* **TASK INPUTS**
□ □ □ □ □

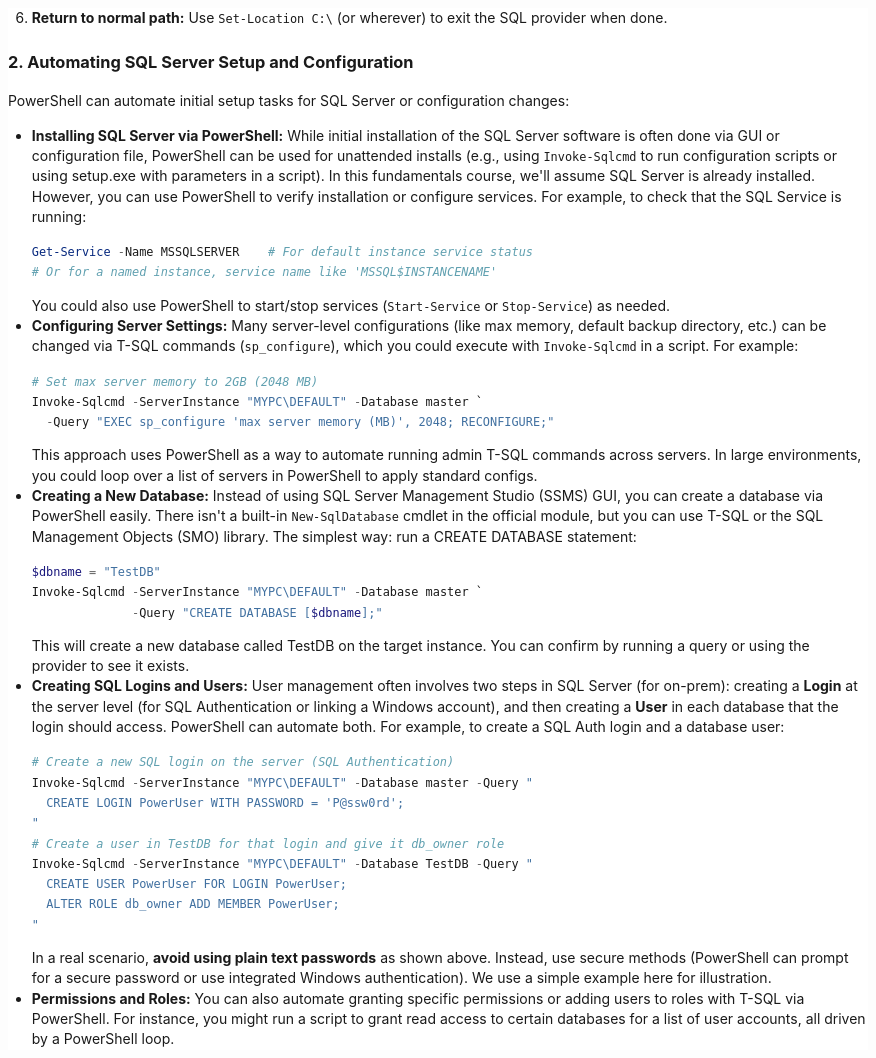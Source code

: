 6. **Return to normal path:** Use `Set-Location C:\` (or wherever) to exit the SQL provider when done.  

### 2. Automating SQL Server Setup and Configuration 
PowerShell can automate initial setup tasks for SQL Server or configuration changes:

- **Installing SQL Server via PowerShell:** While initial installation of the SQL Server software is often done via GUI or configuration file, PowerShell can be used for unattended installs (e.g., using `Invoke-Sqlcmd` to run configuration scripts or using setup.exe with parameters in a script). In this fundamentals course, we'll assume SQL Server is already installed. However, you can use PowerShell to verify installation or configure services. For example, to check that the SQL Service is running:  
  ```powershell
  Get-Service -Name MSSQLSERVER    # For default instance service status
  # Or for a named instance, service name like 'MSSQL$INSTANCENAME'
  ```  
  You could also use PowerShell to start/stop services (`Start-Service` or `Stop-Service`) as needed.  
- **Configuring Server Settings:** Many server-level configurations (like max memory, default backup directory, etc.) can be changed via T-SQL commands (`sp_configure`), which you could execute with `Invoke-Sqlcmd` in a script. For example:  
  ```powershell
  # Set max server memory to 2GB (2048 MB)
  Invoke-Sqlcmd -ServerInstance "MYPC\DEFAULT" -Database master `
    -Query "EXEC sp_configure 'max server memory (MB)', 2048; RECONFIGURE;"
  ```  
  This approach uses PowerShell as a way to automate running admin T-SQL commands across servers. In large environments, you could loop over a list of servers in PowerShell to apply standard configs.  
- **Creating a New Database:** Instead of using SQL Server Management Studio (SSMS) GUI, you can create a database via PowerShell easily. There isn't a built-in `New-SqlDatabase` cmdlet in the official module, but you can use T-SQL or the SQL Management Objects (SMO) library. The simplest way: run a CREATE DATABASE statement:  
  ```powershell
  $dbname = "TestDB"
  Invoke-Sqlcmd -ServerInstance "MYPC\DEFAULT" -Database master `
                -Query "CREATE DATABASE [$dbname];"
  ```  
  This will create a new database called TestDB on the target instance. You can confirm by running a query or using the provider to see it exists.  
- **Creating SQL Logins and Users:** User management often involves two steps in SQL Server (for on-prem): creating a **Login** at the server level (for SQL Authentication or linking a Windows account), and then creating a **User** in each database that the login should access. PowerShell can automate both. For example, to create a SQL Auth login and a database user:  
  ```powershell
  # Create a new SQL login on the server (SQL Authentication)
  Invoke-Sqlcmd -ServerInstance "MYPC\DEFAULT" -Database master -Query "
    CREATE LOGIN PowerUser WITH PASSWORD = 'P@ssw0rd';
  "
  # Create a user in TestDB for that login and give it db_owner role
  Invoke-Sqlcmd -ServerInstance "MYPC\DEFAULT" -Database TestDB -Query "
    CREATE USER PowerUser FOR LOGIN PowerUser;
    ALTER ROLE db_owner ADD MEMBER PowerUser;
  "
  ```  
  In a real scenario, **avoid using plain text passwords** as shown above. Instead, use secure methods (PowerShell can prompt for a secure password or use integrated Windows authentication). We use a simple example here for illustration.  
- **Permissions and Roles:** You can also automate granting specific permissions or adding users to roles with T-SQL via PowerShell. For instance, you might run a script to grant read access to certain databases for a list of user accounts, all driven by a PowerShell loop.  
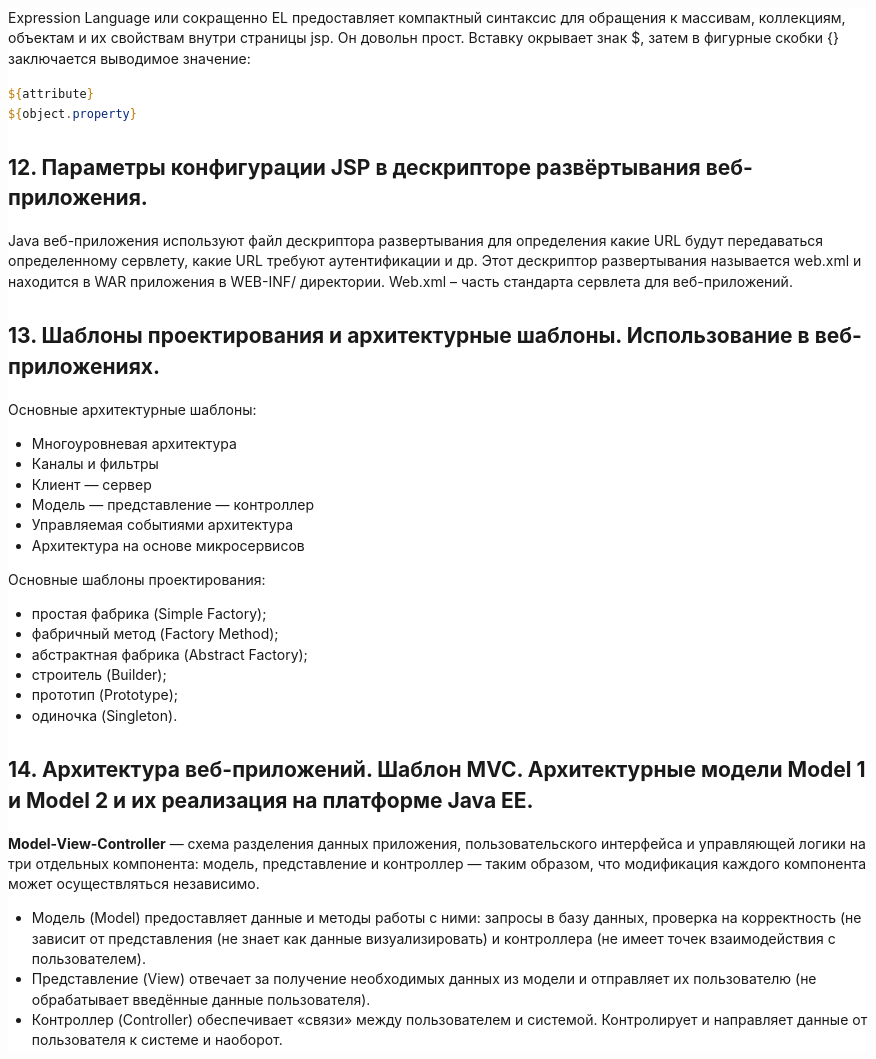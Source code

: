 Expression Language или сокращенно EL предоставляет компактный синтаксис для обращения к массивам, коллекциям, объектам и их свойствам внутри страницы jsp. Он довольн прост. Вставку окрывает знак $, затем в фигурные скобки {} заключается выводимое значение:
```jsp
${attribute} 
${object.property}
```

## 12. Параметры конфигурации JSP в дескрипторе развёртывания веб-приложения.

Java веб-приложения используют файл дескриптора развертывания для определения какие URL будут передаваться определенному сервлету, какие URL требуют аутентификации и др. Этот дескриптор развертывания называется web.xml и находится в WAR приложения в  WEB-INF/ директории. Web.xml – часть стандарта сервлета для веб-приложений.

## 13. Шаблоны проектирования и архитектурные шаблоны. Использование в веб-приложениях.

Основные архитектурные шаблоны:

- Многоуровневая архитектура
- Каналы и фильтры
- Клиент — сервер
- Модель — представление — контроллер
- Управляемая событиями архитектура
- Архитектура на основе микросервисов

Основные шаблоны проектирования:

- простая фабрика (Simple Factory);
- фабричный метод (Factory Method);
- абстрактная фабрика (Abstract Factory);
- строитель (Builder);
- прототип (Prototype);
- одиночка (Singleton).

## 14. Архитектура веб-приложений. Шаблон MVC. Архитектурные модели Model 1 и Model 2 и их реализация на платформе Java EE.

__Model-View-Controller__ — схема разделения данных приложения, пользовательского интерфейса и управляющей логики на три отдельных компонента: модель, представление и контроллер — таким образом, что модификация каждого компонента может осуществляться независимо.

- Модель (Model) предоставляет данные и методы работы с ними: запросы в базу данных, проверка на корректность (не зависит от представления (не знает как данные визуализировать) и контроллера (не имеет точек взаимодействия с пользователем).
- Представление (View) отвечает за получение необходимых данных из модели и отправляет их пользователю (не обрабатывает введённые данные пользователя).
- Контроллер (Controller) обеспечивает «связи» между пользователем и системой. Контролирует и направляет данные от пользователя к системе и наоборот.
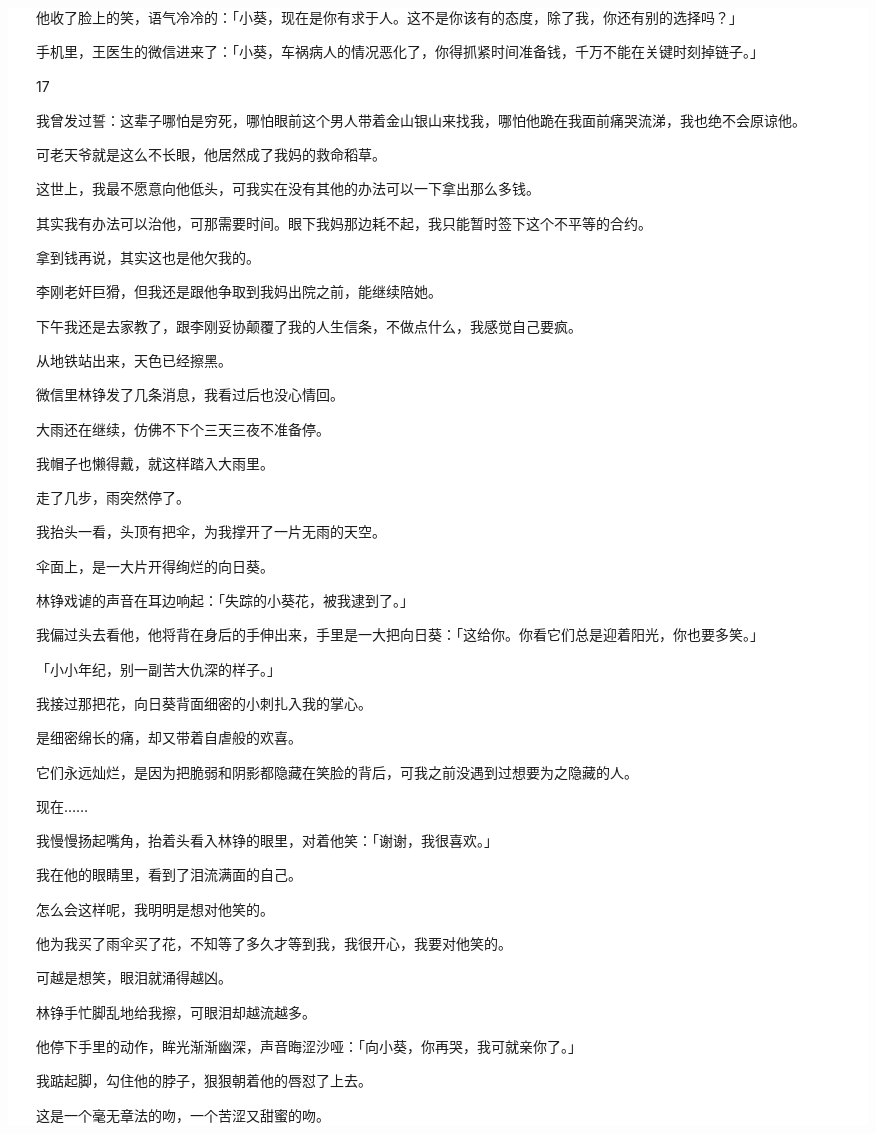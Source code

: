 &emsp;&emsp;他收了脸上的笑，语气冷冷的：「小葵，现在是你有求于人。这不是你该有的态度，除了我，你还有别的选择吗？」  
  
&emsp;&emsp;手机里，王医生的微信进来了：「小葵，车祸病人的情况恶化了，你得抓紧时间准备钱，千万不能在关键时刻掉链子。」  
  
&emsp;&emsp;17  
  
&emsp;&emsp;我曾发过誓：这辈子哪怕是穷死，哪怕眼前这个男人带着金山银山来找我，哪怕他跪在我面前痛哭流涕，我也绝不会原谅他。  
  
&emsp;&emsp;可老天爷就是这么不长眼，他居然成了我妈的救命稻草。  
  
&emsp;&emsp;这世上，我最不愿意向他低头，可我实在没有其他的办法可以一下拿出那么多钱。  
  
&emsp;&emsp;其实我有办法可以治他，可那需要时间。眼下我妈那边耗不起，我只能暂时签下这个不平等的合约。  
  
&emsp;&emsp;拿到钱再说，其实这也是他欠我的。  
  
&emsp;&emsp;李刚老奸巨猾，但我还是跟他争取到我妈出院之前，能继续陪她。  
  
&emsp;&emsp;下午我还是去家教了，跟李刚妥协颠覆了我的人生信条，不做点什么，我感觉自己要疯。  
  
&emsp;&emsp;从地铁站出来，天色已经擦黑。  
  
&emsp;&emsp;微信里林铮发了几条消息，我看过后也没心情回。  
  
&emsp;&emsp;大雨还在继续，仿佛不下个三天三夜不准备停。  
  
&emsp;&emsp;我帽子也懒得戴，就这样踏入大雨里。  
  
&emsp;&emsp;走了几步，雨突然停了。  
  
&emsp;&emsp;我抬头一看，头顶有把伞，为我撑开了一片无雨的天空。  
  
&emsp;&emsp;伞面上，是一大片开得绚烂的向日葵。  
  
&emsp;&emsp;林铮戏谑的声音在耳边响起：「失踪的小葵花，被我逮到了。」  
  
&emsp;&emsp;我偏过头去看他，他将背在身后的手伸出来，手里是一大把向日葵：「这给你。你看它们总是迎着阳光，你也要多笑。」  
  
&emsp;&emsp;「小小年纪，别一副苦大仇深的样子。」  
  
&emsp;&emsp;我接过那把花，向日葵背面细密的小刺扎入我的掌心。  
  
&emsp;&emsp;是细密绵长的痛，却又带着自虐般的欢喜。  
  
&emsp;&emsp;它们永远灿烂，是因为把脆弱和阴影都隐藏在笑脸的背后，可我之前没遇到过想要为之隐藏的人。  
  
&emsp;&emsp;现在……  
  
&emsp;&emsp;我慢慢扬起嘴角，抬着头看入林铮的眼里，对着他笑：「谢谢，我很喜欢。」  
  
&emsp;&emsp;我在他的眼睛里，看到了泪流满面的自己。  
  
&emsp;&emsp;怎么会这样呢，我明明是想对他笑的。  
  
&emsp;&emsp;他为我买了雨伞买了花，不知等了多久才等到我，我很开心，我要对他笑的。  
  
&emsp;&emsp;可越是想笑，眼泪就涌得越凶。  
  
&emsp;&emsp;林铮手忙脚乱地给我擦，可眼泪却越流越多。  
  
&emsp;&emsp;他停下手里的动作，眸光渐渐幽深，声音晦涩沙哑：「向小葵，你再哭，我可就亲你了。」  
  
&emsp;&emsp;我踮起脚，勾住他的脖子，狠狠朝着他的唇怼了上去。  
  
&emsp;&emsp;这是一个毫无章法的吻，一个苦涩又甜蜜的吻。  
  
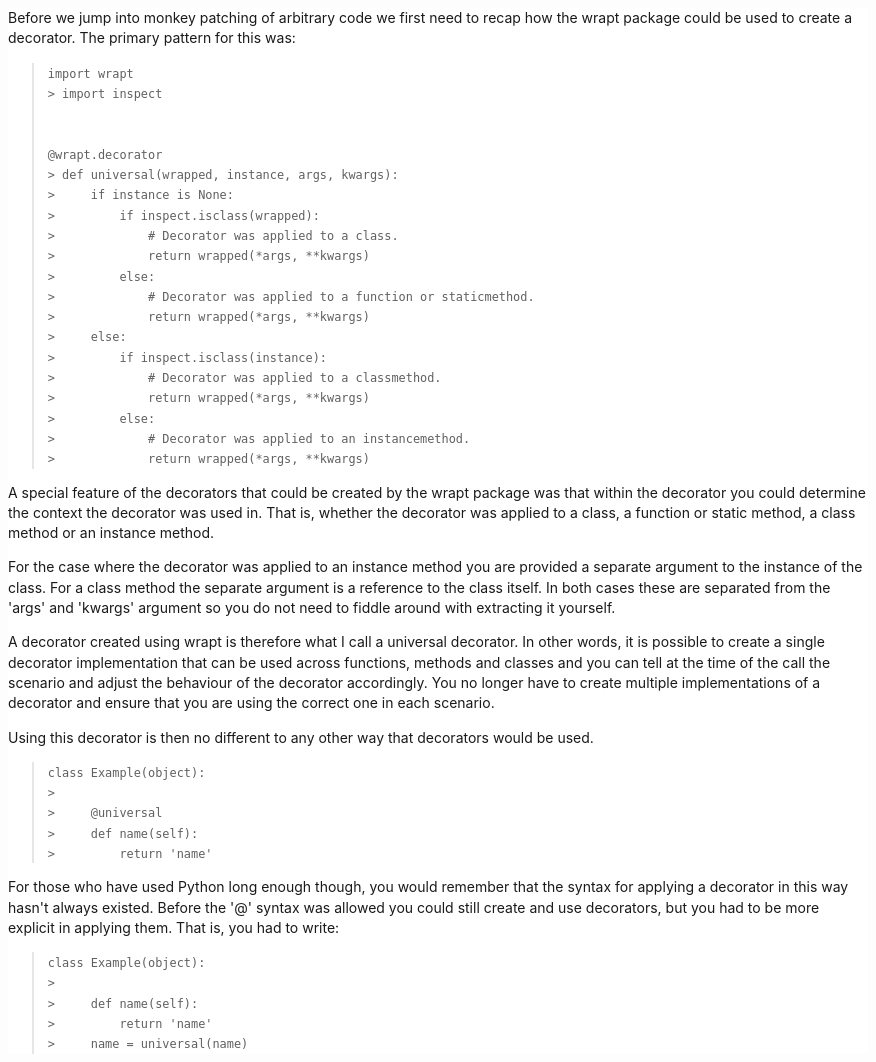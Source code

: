 Before we jump into monkey patching of arbitrary code we first need to recap how the wrapt package could be used to create a decorator. The primary pattern for this was:

> 
>     import wrapt  
>     > import inspect 
>     
>     
>     @wrapt.decorator  
>     > def universal(wrapped, instance, args, kwargs):  
>     >     if instance is None:  
>     >         if inspect.isclass(wrapped):  
>     >             # Decorator was applied to a class.  
>     >             return wrapped(*args, **kwargs)  
>     >         else:  
>     >             # Decorator was applied to a function or staticmethod.  
>     >             return wrapped(*args, **kwargs)  
>     >     else:  
>     >         if inspect.isclass(instance):  
>     >             # Decorator was applied to a classmethod.  
>     >             return wrapped(*args, **kwargs)  
>     >         else:  
>     >             # Decorator was applied to an instancemethod.  
>     >             return wrapped(*args, **kwargs)

A special feature of the decorators that could be created by the wrapt package was that within the decorator you could determine the context the decorator was used in. That is, whether the decorator was applied to a class, a function or static method, a class method or an instance method.

For the case where the decorator was applied to an instance method you are provided a separate argument to the instance of the class. For a class method the separate argument is a reference to the class itself. In both cases these are separated from the 'args' and 'kwargs' argument so you do not need to fiddle around with extracting it yourself.

A decorator created using wrapt is therefore what I call a universal decorator. In other words, it is possible to create a single decorator implementation that can be used across functions, methods and classes and you can tell at the time of the call the scenario and adjust the behaviour of the decorator accordingly. You no longer have to create multiple implementations of a decorator and ensure that you are using the correct one in each scenario.

Using this decorator is then no different to any other way that decorators would be used.

> 
>     class Example(object):  
>     >   
>     >     @universal  
>     >     def name(self):  
>     >         return 'name'

For those who have used Python long enough though, you would remember that the syntax for applying a decorator in this way hasn't always existed. Before the '@' syntax was allowed you could still create and use decorators, but you had to be more explicit in applying them. That is, you had to write:

> 
>     class Example(object):  
>     >   
>     >     def name(self):  
>     >         return 'name'  
>     >     name = universal(name) 
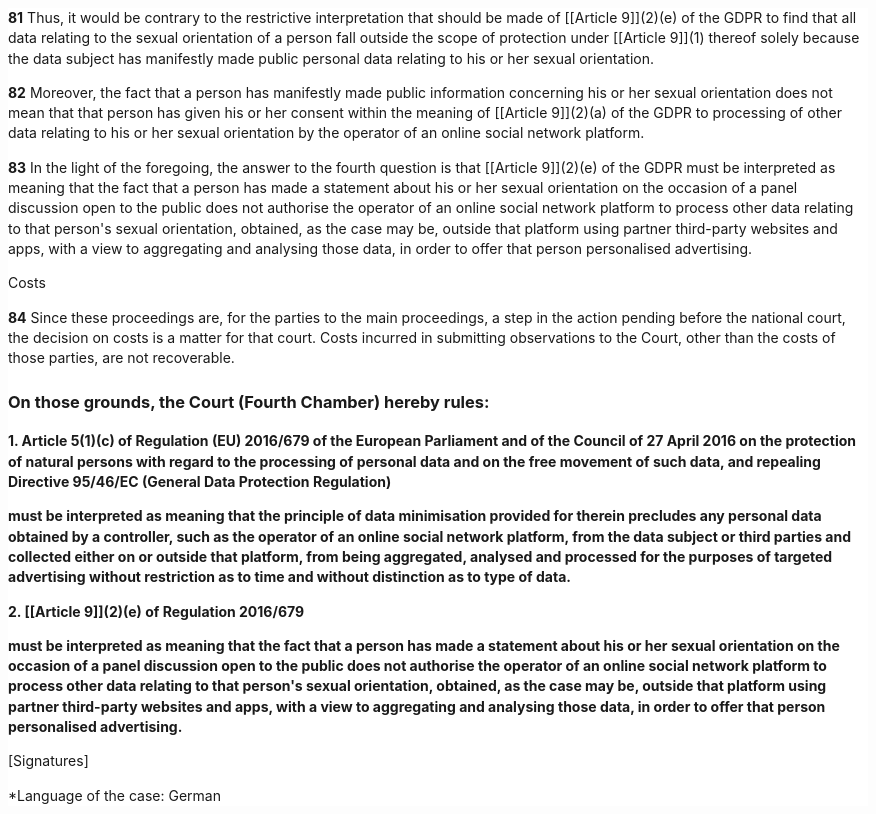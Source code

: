 **81** Thus, it would be contrary to the restrictive interpretation that should be made of [[Article 9]](2\)(e) of the GDPR to find that all data relating to the sexual orientation of a person fall outside the scope of protection under [[Article 9]](1\) thereof solely because the data subject has manifestly made public personal data relating to his or her sexual orientation.

**82** Moreover, the fact that a person has manifestly made public information concerning his or her sexual orientation does not mean that that person has given his or her consent within the meaning of [[Article 9]](2\)(a) of the GDPR to processing of other data relating to his or her sexual orientation by the operator of an online social network platform.

**83** In the light of the foregoing, the answer to the fourth question is that [[Article 9]](2\)(e) of the GDPR must be interpreted as meaning that the fact that a person has made a statement about his or her sexual orientation on the occasion of a panel discussion open to the public does not authorise the operator of an online social network platform to process other data relating to that person's sexual orientation, obtained, as the case may be, outside that platform using partner third-party websites and apps, with a view to aggregating and analysing those data, in order to offer that person personalised advertising.

Costs

**84** Since these proceedings are, for the parties to the main proceedings, a step in the action pending before the national court, the decision on costs is a matter for that court. Costs incurred in submitting observations to the Court, other than the costs of those parties, are not recoverable.

### On those grounds, the Court (Fourth Chamber) hereby rules:

**1. Article 5(1)(c) of Regulation (EU) 2016/679 of the European Parliament and of the Council of 27 April 2016 on the protection of natural persons with regard to the processing of personal data and on the free movement of such data, and repealing Directive 95/46/EC (General Data Protection Regulation)**

**must be interpreted as meaning that the principle of data minimisation provided for therein precludes any personal data obtained by a controller, such as the operator of an online social network platform, from the data subject or third parties and collected either on or outside that platform, from being aggregated, analysed and processed for the purposes of targeted advertising without restriction as to time and without distinction as to type of data.**

**2. [[Article 9]](2\)(e) of Regulation 2016/679**

**must be interpreted as meaning that the fact that a person has made a statement about his or her sexual orientation on the occasion of a panel discussion open to the public does not authorise the operator of an online social network platform to process other data relating to that person's sexual orientation, obtained, as the case may be, outside that platform using partner third-party websites and apps, with a view to aggregating and analysing those data, in order to offer that person personalised advertising.**

\[Signatures\]

\*Language of the case: German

□ □ □ □ □

* **WHAT YOU HAVE TO DO**
Lines in the listing above that contain the word "фабрика" must be copied; leave out the rest.

* **RESULT OF THIS TASK**
- простая фабрика (Simple Factory);
- абстрактная фабрика (Abstract Factory);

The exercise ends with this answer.